Enquanto mais de 170.000 soldados americanos se preparavam para retomar as Filipinas no Golfo de Leyte, em Outubro de 1944, a Marinha Japonesa lançou tudo o que tinha num último esforço para os deter.
Mais de 300 navios aliados, incluindo quatro navios de guerra australianos, enfrentaram uma força de quase 70 navios japoneses. Em menor número que o poder aéreo Aliado e desprovidos de pilotos experientes, os japoneses começaram a empregar uma estratégia desesperada: o ataque kamikaze.
Rothesay Swan tinha acabado de completar 18 anos quando testemunhou seu primeiro ataque kamikaze. O australiano servia como aspirante no HMAS Shropshire enquanto ocorria a maior batalha naval da história. Ele disse ao NSW War Memorial Register que houve “muitos quase acidentes”.
“Não há dúvida, tenho muita sorte. Você nunca sabia de um momento para o outro se estaria vivo no dia seguinte”, disse ele.
“Houve muitos momentos muito difíceis, mas eu estava determinado a ter sucesso. Tive que cerrar os dentes e seguir em frente.
“Eu estava encarregado de rastrear aviões de baixa altitude que vieram atacar o navio. Foi muito emocionante… Alguns deles chegaram tão perto que o navio desapareceu em jatos de água.”
O contra-almirante Rothesay Swan AO CBE RAN (Retd) morreu em Sydney na véspera de Natal aos 99 anos.

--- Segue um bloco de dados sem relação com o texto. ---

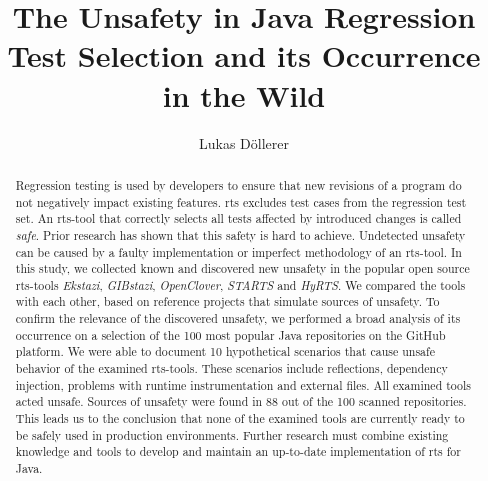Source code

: \documentclass[runningheads]{llncs}
\begin{document}
%
\title{The Unsafety in Java Regression Test Selection and its Occurrence in the Wild}
%
%
%
\author{Lukas Döllerer}
%
\maketitle %
%
%
\begin{abstract}
  Regression testing is used by developers to ensure that new
  revisions of a program do not negatively impact existing features.
  \ac{rts} excludes test cases from the regression test set. An \ac{rts}-tool that correctly
  selects all tests affected by introduced changes is
  called \emph{safe}. Prior research has shown that this safety is hard to achieve.
  Undetected unsafety can be caused by a faulty implementation or imperfect
  methodology of an \ac{rts}-tool. In this study, we collected known and discovered new unsafety
  in the popular open source \ac{rts}-tools \emph{Ekstazi}, \emph{GIBstazi}, \emph{OpenClover}, \emph{STARTS} and \emph{HyRTS}.
  We compared the tools with each other, based on reference projects that simulate sources of unsafety.
  To confirm the relevance of the discovered unsafety, we performed a broad analysis of its occurrence on a
  selection of the 100 most popular Java
  repositories on the GitHub platform. We were able to document 10 hypothetical scenarios that cause unsafe
  behavior of the examined \ac{rts}-tools. These scenarios include reflections, dependency injection, problems with runtime instrumentation
  and external files. All examined tools acted unsafe. Sources of unsafety were
  found in 88 out of the 100 scanned repositories. This leads us to the conclusion that none of the
  examined tools are currently ready to be safely used in production environments. Further research must combine
  existing knowledge and tools to develop and maintain an up-to-date implementation of \ac{rts} for Java.
\end{abstract}
%
%







%
%
\appendix

%
%
\clearpage


%
\clearpage
\vspace*{\fill}
\doclicenseThis
\end{document}
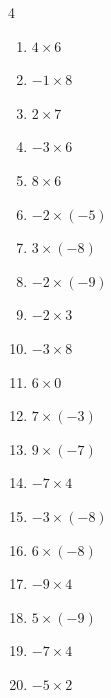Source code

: \begin{multicols}{4}
\begin{enumerate}
  \item $4\times 6$
        \phantom{$=24$}

  \item $-1\times 8$
        \phantom{$=-8$}

  \item $2\times 7$
        \phantom{$=14$}

  \item $-3\times 6$
        \phantom{$=-18$}

  \item $8\times 6$
        \phantom{$=48$}

  \item $-2\times (-5)$
        \phantom{$=10$}

  \item $3\times (-8)$
        \phantom{$=-24$}

  \item $-2\times (-9)$
        \phantom{$=18$}

\columnbreak %

  \item $-2\times 3$
        \phantom{$=-6$}

  \item $-3\times 8$
        \phantom{$=-24$}

  \item $6\times 0$
        \phantom{$=0$}

  \item $7\times (-3)$
        \phantom{$=-21$}

  \item $9\times (-7)$
        \phantom{$=-63$}

  \item $-7\times 4$
        \phantom{$=-28$}

  \item $-3\times (-8)$
        \phantom{$=24$}

  \item $6\times (-8)$
        \phantom{$=-48$}

  \item $-9\times 4$
        \phantom{$=-36$}

  \item $5\times (-9)$
        \phantom{$=-45$}

  \item $-7\times 4$
        \phantom{$=-28$}

  \item $-5\times 2$
        \phantom{$=-10$}


\end{enumerate}
\end{multicols}
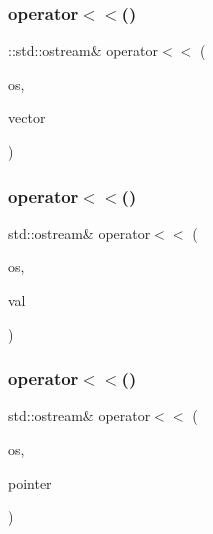 \subsubsection{\texorpdfstring{operator$<$$<$()}{operator<<()}\hspace{0.1cm}{\footnotesize\ttfamily [1/5]}}
{\footnotesize\ttfamily \+::std\+::ostream\& operator$<$$<$ (\begin{DoxyParamCaption}\item[{\+::std\+::ostream \&}]{os,  }\item[{const \mbox{\hyperlink{class_testing_vector}{Testing\+Vector}} \&}]{vector }\end{DoxyParamCaption})}

\mbox{\label{_obj__test_2lib_2googletest-master_2googletest_2test_2gtest__unittest_8cc_ab80209c07a91db303a9d415dc9bd4e81}} 
\subsubsection{\texorpdfstring{operator$<$$<$()}{operator<<()}\hspace{0.1cm}{\footnotesize\ttfamily [2/5]}}
{\footnotesize\ttfamily std\+::ostream\& operator$<$$<$ (\begin{DoxyParamCaption}\item[{std\+::ostream \&}]{os,  }\item[{const \mbox{\hyperlink{class_base}{Base}} \&}]{val }\end{DoxyParamCaption})}

\mbox{\label{_obj__test_2lib_2googletest-master_2googletest_2test_2gtest__unittest_8cc_ac4fc0177334a6fd32b81376c9a2a2dc6}} 
\subsubsection{\texorpdfstring{operator$<$$<$()}{operator<<()}\hspace{0.1cm}{\footnotesize\ttfamily [3/5]}}
{\footnotesize\ttfamily std\+::ostream\& operator$<$$<$ (\begin{DoxyParamCaption}\item[{std\+::ostream \&}]{os,  }\item[{const \mbox{\hyperlink{class_base}{Base}} $\ast$}]{pointer }\end{DoxyParamCaption})}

Enviado para a guerra no Pacífico com apenas 16 anos, ele foi o último veterano sobrevivente da Segunda Guerra Mundial a ser promovido a posto de bandeira (comodoro ou superior).
“Swan será lembrado como alguém que, ao longo de sua carreira naval e além, estabeleceu padrões elevados para si mesmo e para todos que trabalharam nele”, disse o Comandante Stephen Moss CSC RAN (aposentado), vice-presidente da Associação de Navios Altos da Austrália e da Nova Zelândia.
Mentor de rapazes e moças na navegação em veleiros, Swan foi o pioneiro do Programa Jovem Endeavour da Marinha, que desde 1987 leva jovens de 16 a 23 anos em viagens de barco para lhes ensinar habilidades navais.
“É disso que mais sinto falta na Marinha”, disse Swan em uma entrevista antes de sua morte, “liderar os jovens e trazer à tona o que há de melhor neles”.
Nascido em Orange em 1º de junho de 1926, Swan ingressou na Marinha como aspirante cadete em 1940, aos 13 anos, e mudou-se para Victoria para estudar no Royal Australian Navy College.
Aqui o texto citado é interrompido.